Shopping is fun. But retailers - online, brick-and-mortar and those who conduct business in both the real and virtual worlds - are shifty.
Most retailers offer something called "price protection," which usually comes in two flavors:
One, if during a given period of time after you purchase a particular item the price of that particular item plummets, the store will refund you the difference.
Two, if you've purchased a particular product and then, while browsing elsewhere during a given period of time after you purchased that particular product, you find your particular purchased product priced less, the store from which you made the original purchase will refund the difference.
Price protection is a great sales tool to help retailers assure you that you're paying the lowest price.

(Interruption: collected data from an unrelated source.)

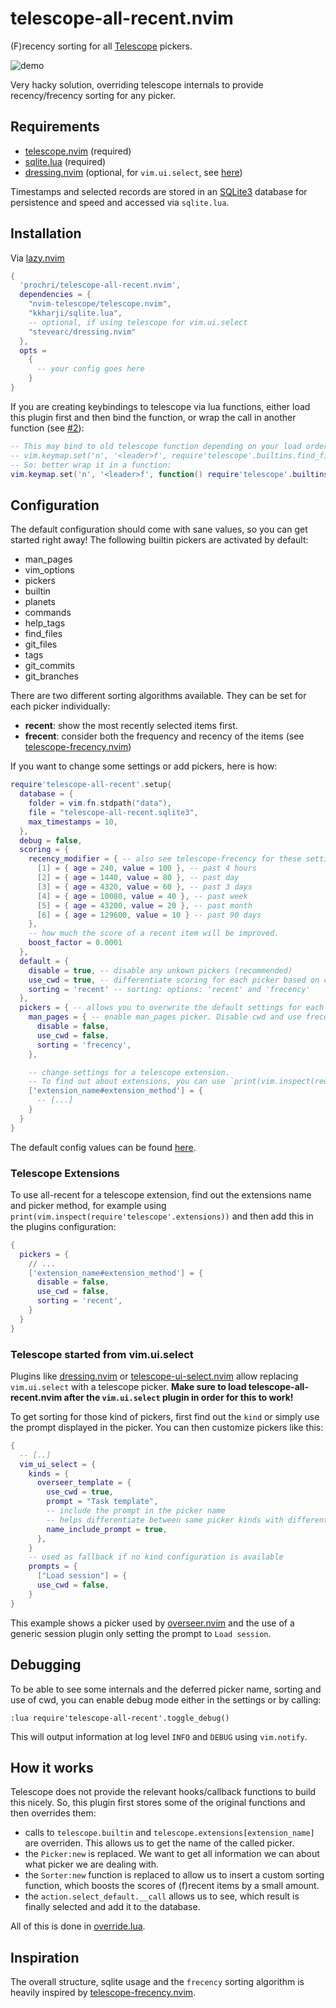 # telescope-all-recent.nvim

(F)recency sorting for all [Telescope](https://github.com/nvim-telescope/telescope.nvim) pickers.

![demo](https://user-images.githubusercontent.com/38609485/210369490-98c0fecc-ad96-4efa-9360-55b012d70eb6.gif)

Very hacky solution, overriding telescope internals to provide recency/frecency sorting for any picker.

## Requirements

- [telescope.nvim](https://github.com/nvim-telescope/telescope.nvim) (required)
- [sqlite.lua](https://github.com/kkharji/sqlite.lua) (required)
- [dressing.nvim](https://github.com/stevearc/dressing.nvim) (optional, for `vim.ui.select`, see [here](#telescope-started-from-vim.ui.select))

Timestamps and selected records are stored in an [SQLite3](https://www.sqlite.org/index.html) database for persistence and speed and accessed via `sqlite.lua`.

## Installation

Via [lazy.nvim](https://github.com/folke/lazy.nvim)

```lua
{
  'prochri/telescope-all-recent.nvim',
  dependencies = {
    "nvim-telescope/telescope.nvim",
    "kkharji/sqlite.lua",
    -- optional, if using telescope for vim.ui.select
    "stevearc/dressing.nvim"
  },
  opts =
    {
      -- your config goes here
    }
}
```

If you are creating keybindings to telescope via lua functions,
either load this plugin first and then bind the function, or wrap the call in another function (see [#2](https://github.com/prochri/telescope-all-recent.nvim/issues/2)):

```lua
-- This may bind to old telescope function depending on your load order:
-- vim.keymap.set('n', '<leader>f', require'telescope'.builtins.find_files)
-- So: better wrap it in a function:
vim.keymap.set('n', '<leader>f', function() require'telescope'.builtins.find_files() end)
```

## Configuration

The default configuration should come with sane values, so you can get started right away!
The following builtin pickers are activated by default:

- man_pages
- vim_options
- pickers
- builtin
- planets
- commands
- help_tags
- find_files
- git_files
- tags
- git_commits
- git_branches

There are two different sorting algorithms available. They can be set for each picker individually:

- **recent**: show the most recently selected items first.
- **frecent**: consider both the frequency and recency of the items (see [telescope-frecency.nvim](https://github.com/nvim-telescope/telescope-frecency.nvim))

If you want to change some settings or add pickers, here is how:

```lua
require'telescope-all-recent'.setup{
  database = {
    folder = vim.fn.stdpath("data"),
    file = "telescope-all-recent.sqlite3",
    max_timestamps = 10,
  },
  debug = false,
  scoring = {
    recency_modifier = { -- also see telescope-frecency for these settings
      [1] = { age = 240, value = 100 }, -- past 4 hours
      [2] = { age = 1440, value = 80 }, -- past day
      [3] = { age = 4320, value = 60 }, -- past 3 days
      [4] = { age = 10080, value = 40 }, -- past week
      [5] = { age = 43200, value = 20 }, -- past month
      [6] = { age = 129600, value = 10 } -- past 90 days
    },
    -- how much the score of a recent item will be improved.
    boost_factor = 0.0001
  },
  default = {
    disable = true, -- disable any unkown pickers (recommended)
    use_cwd = true, -- differentiate scoring for each picker based on cwd
    sorting = 'recent' -- sorting: options: 'recent' and 'frecency'
  },
  pickers = { -- allows you to overwrite the default settings for each picker
    man_pages = { -- enable man_pages picker. Disable cwd and use frecency sorting.
      disable = false,
      use_cwd = false,
      sorting = 'frecency',
    },

    -- change settings for a telescope extension.
    -- To find out about extensions, you can use `print(vim.inspect(require'telescope'.extensions))`
    ['extension_name#extension_method'] = {
      -- [...]
    }
  }
}
```

The default config values can be found [here](./lua/telescope-all-recent/default.lua).

### Telescope Extensions

To use all-recent for a telescope extension, find out the extensions name and picker method,
for example using `print(vim.inspect(require'telescope'.extensions))` and then add this in the plugins configuration:

```lua
{
  pickers = {
    // ...
    ['extension_name#extension_method'] = {
      disable = false,
      use_cwd = false,
      sorting = 'recent',
    }
  }
}
```

### Telescope started from vim.ui.select

Plugins like [dressing.nvim](https://github.com/stevearc/dressing.nvim#advanced-configuration)
or [telescope-ui-select.nvim](https://github.com/nvim-telescope/telescope-ui-select.nvim)
allow replacing `vim.ui.select` with a telescope picker.
**Make sure to load telescope-all-recent.nvim after the `vim.ui.select` plugin in order for this to work!**

To get sorting for those kind of pickers, first find out the `kind` or simply use the prompt displayed
in the picker. You can then customize pickers like this:

```lua
{
  -- [..]
  vim_ui_select = {
    kinds = {
      overseer_template = {
        use_cwd = true,
        prompt = "Task template",
        -- include the prompt in the picker name
        -- helps differentiate between same picker kinds with different prompts
        name_include_prompt = true,
      },
    }
    -- used as fallback if no kind configuration is available
    prompts = {
      ["Load session"] = {
      use_cwd = false,
    }
}
```

This example shows a picker used by [overseer.nvim](https://github.com/stevearc/overseer.nvim)
and the use of a generic session plugin only setting the prompt to `Load session`.

## Debugging

To be able to see some internals and the deferred picker name, sorting and use of cwd,
you can enable debug mode either in the settings or by calling:

```vim
:lua require'telescope-all-recent'.toggle_debug()
```

This will output information at log level `INFO` and `DEBUG` using `vim.notify`.

## How it works

Telescope does not provide the relevant hooks/callback functions to build this nicely.
So, this plugin first stores some of the original functions and then overrides them:

- calls to `telescope.builtin` and `telescope.extensions[extension_name]` are overriden. This allows us to get the name of the called picker.
- the `Picker:new` is replaced. We want to get all information we can about what picker we are dealing with.
- the `Sorter:new` function is replaced to allow us to insert a custom sorting function, which boosts the scores of (f)recent items by a small amount.
- the `action.select_default.__call` allows us to see, which result is finally selected and add it to the database.

All of this is done in [override.lua](./lua/telescope-all-recent/override.lua).

## Inspiration

The overall structure, sqlite usage and the `frecency` sorting algorithm is heavily inspired by [telescope-frecency.nvim](https://github.com/nvim-telescope/telescope-frecency.nvim).
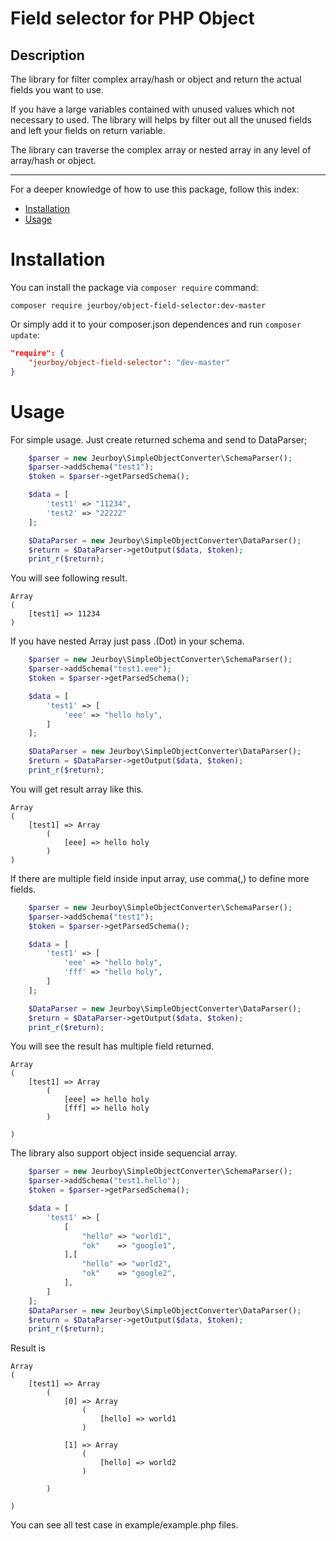 Field selector for PHP Object
=============================

## Description
The library for filter complex array/hash or object and return the actual fields you want to use.

If you have a large variables contained with unused values which not necessary to used. The library will helps by filter out all the unused fields and left your fields on return variable.

The library can traverse the complex array or nested array in any level of array/hash or object.

---

For a deeper knowledge of how to use this package, follow this index:

- [Installation](#installation)
- [Usage](#usage)


# Installation

You can install the package via `composer require` command:

```shell
composer require jeurboy/object-field-selector:dev-master
```

Or simply add it to your composer.json dependences and run `composer update`:

```json
"require": {
    "jeurboy/object-field-selector": "dev-master"
}
```
# Usage
For simple usage. Just create returned schema and send to DataParser;
```php
    $parser = new Jeurboy\SimpleObjectConverter\SchemaParser();
    $parser->addSchema("test1");
    $token = $parser->getParsedSchema();

    $data = [
        'test1' => "11234",
        'test2' => "22222"
    ];

    $DataParser = new Jeurboy\SimpleObjectConverter\DataParser();
    $return = $DataParser->getOutput($data, $token);
    print_r($return);
```

You will see following result.

```
Array
(
    [test1] => 11234
)
```

If you have nested Array just pass .(Dot) in your schema.
```php
    $parser = new Jeurboy\SimpleObjectConverter\SchemaParser();
    $parser->addSchema("test1.eee");
    $token = $parser->getParsedSchema();

    $data = [
        'test1' => [
            'eee' => "hello holy",
        ]
    ];

    $DataParser = new Jeurboy\SimpleObjectConverter\DataParser();
    $return = $DataParser->getOutput($data, $token);
    print_r($return);
```

You will get result array like this.
```
Array
(
    [test1] => Array
        (
            [eee] => hello holy
        )
)
```

If there are multiple field inside input array, use comma(,) to define more fields.

```php
    $parser = new Jeurboy\SimpleObjectConverter\SchemaParser();
    $parser->addSchema("test1");
    $token = $parser->getParsedSchema();

    $data = [
        'test1' => [
            'eee' => "hello holy",
            'fff' => "hello holy",
        ]
    ];

    $DataParser = new Jeurboy\SimpleObjectConverter\DataParser();
    $return = $DataParser->getOutput($data, $token);
    print_r($return);
```

You will see the result has multiple field returned.
```
Array
(
    [test1] => Array
        (
            [eee] => hello holy
            [fff] => hello holy
        )

)
```

The library also support object inside sequencial array.
```php
    $parser = new Jeurboy\SimpleObjectConverter\SchemaParser();
    $parser->addSchema("test1.hello");
    $token = $parser->getParsedSchema();

    $data = [
        'test1' => [
            [
                "hello" => "world1",
                "ok"    => "google1",
            ],[
                "hello" => "world2",
                "ok"    => "google2",
            ],
        ]
    ];
    $DataParser = new Jeurboy\SimpleObjectConverter\DataParser();
    $return = $DataParser->getOutput($data, $token);
    print_r($return);
```

Result is

```
Array
(
    [test1] => Array
        (
            [0] => Array
                (
                    [hello] => world1
                )

            [1] => Array
                (
                    [hello] => world2
                )

        )

)
```

You can see all test case in example/example.php files.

Except for the most part, it's BS.
You vs. retailer
In order to collect that price-protected differential, retailers make you twist yourself into a pretzel, then ask you to pat your head while tapping your tummy while trying to pick up a dime with your toes off a recently waxed linoleum floor.
Not anymore. A new service called Eyeona will be your price protection administrator. You tell them what you bought and they'll monitor more than 200 of the country's most popular retailers to see if your purchased goods go on sale for less.
If your product does appear in another store for less, you'll get an email and/or a text message. Once you acknowledge the alert, Eyeona will deal with the retailer to get your credit card credited with the price protection difference.
For free.
And just to clear up any misunderstanding, while Eyeona is trying to forge relationships with retailers to institute future premium services, right now Eyeona is sort of a guerrilla agent on your behalf. It is NOT working with the retailers it lists to smooth the price protection refund process. It's working on its own to recoup your just price protection rewards for you from these recalcitrant retailers.
How it works
This auto-tracking of receipts to detect possible price protection is called Receipt-o-Matic. First, you register at the Eyeona Web site.
You have to use either a free Gmail or Yahoo email account - if you don't have one, create one that you'd use ONLY to receive info such as (and especially) emailed receipts from online stores or even brick-and-mortar stores who send email receipts.
(Even if you don't use Eyeona, I strongly recommend creating a separate email account just to handle online shopping email traffic. If the retailer or your email account is hacked, all the hacker will get is online shopping alerts and receipts.)
During the registration process, Eyeona asks your permission to check this email account. It's an automated system that only looks for the names of the stores Eyeona supports. You'll get an email to ensure you're the one allowing access to your email.
Or, you can use the Protect a Price feature on the Eyeona iPhone or Android app and snap a photo of your store receipt.
More than price protection refunds
Eyeona is more than a one-trick price protection pony. Eyeona also will try and find you the best price on a product before you buy.
Using the iPhone or Android app, you scan the bar code of a product you desire to purchase. Eyeona will then keep an eye on that product from the stores in its directory and alert you when its price gets discounted.
You also can pick your own price, Priceline-like. While shopping you spy a desirous product that's priced ridiculously high. Scan the offending product's barcode and input what you think would be a more reasonable price. Eyeona will then alert you when a retailer agrees with you.
Caveat emptor
Here's the problem. Not meaning to cast stereotype dispersions, but I'm a guy. And like most of my gender, I am not a shopper. The only time I worry about saving a couple of bucks here and there are if I'm shopping for electronics.
But clothes or other goods? If I want it, I buy it.
As a result, I'm not the best judge of how Eyeona works. It's real benefit comes with shopping quantity.
Since Eyeona is free, why don't you heavy shoppers out there give it a try and report your experiences back in this space.